> About this exercise
Look through the entries below, please, and copy every line with the word "title".

> Records to use
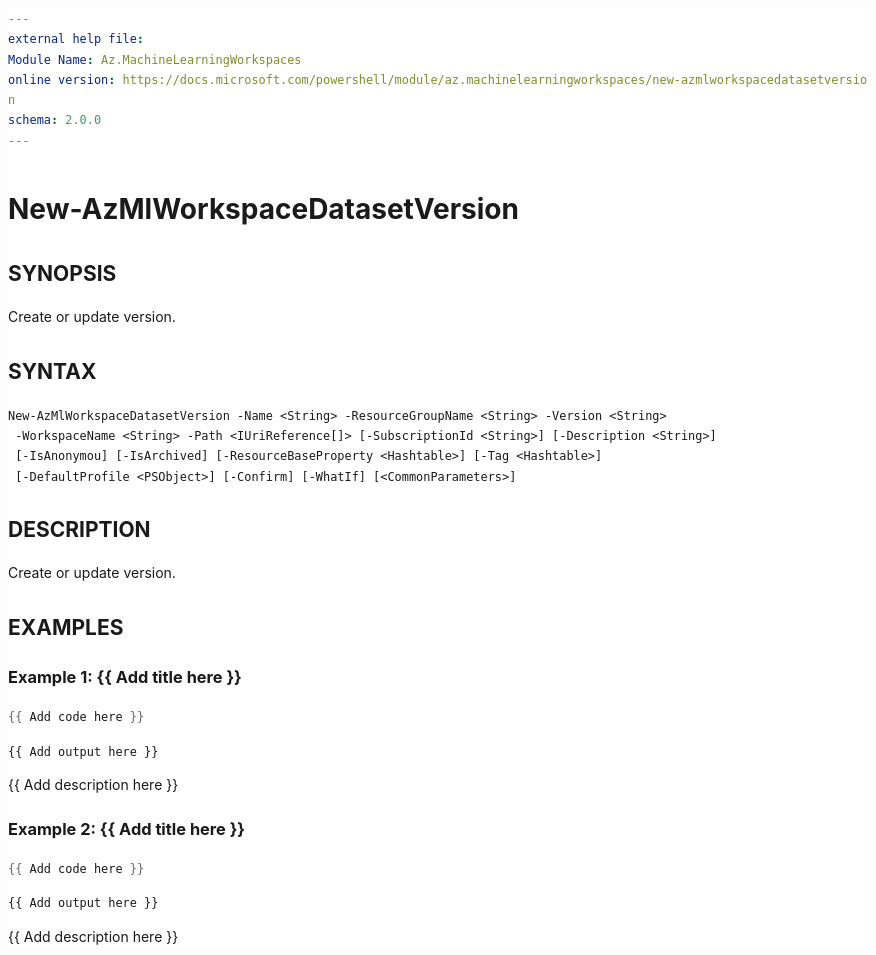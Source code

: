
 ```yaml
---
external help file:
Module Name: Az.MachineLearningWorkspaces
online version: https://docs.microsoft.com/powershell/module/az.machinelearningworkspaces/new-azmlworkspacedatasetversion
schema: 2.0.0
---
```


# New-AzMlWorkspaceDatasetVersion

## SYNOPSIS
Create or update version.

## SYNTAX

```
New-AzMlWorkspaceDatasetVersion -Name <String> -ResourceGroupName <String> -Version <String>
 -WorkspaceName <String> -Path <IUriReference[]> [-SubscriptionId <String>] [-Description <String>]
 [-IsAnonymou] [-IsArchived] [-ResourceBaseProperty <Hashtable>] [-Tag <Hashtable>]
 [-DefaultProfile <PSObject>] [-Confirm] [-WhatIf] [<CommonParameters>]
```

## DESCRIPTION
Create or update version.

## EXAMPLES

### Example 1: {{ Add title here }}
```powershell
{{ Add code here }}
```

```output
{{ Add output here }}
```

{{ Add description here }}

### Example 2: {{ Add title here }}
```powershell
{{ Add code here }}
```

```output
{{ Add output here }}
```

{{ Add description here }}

> Task response
### Example 1: {{ Add title here }}
### Example 2: {{ Add title here }}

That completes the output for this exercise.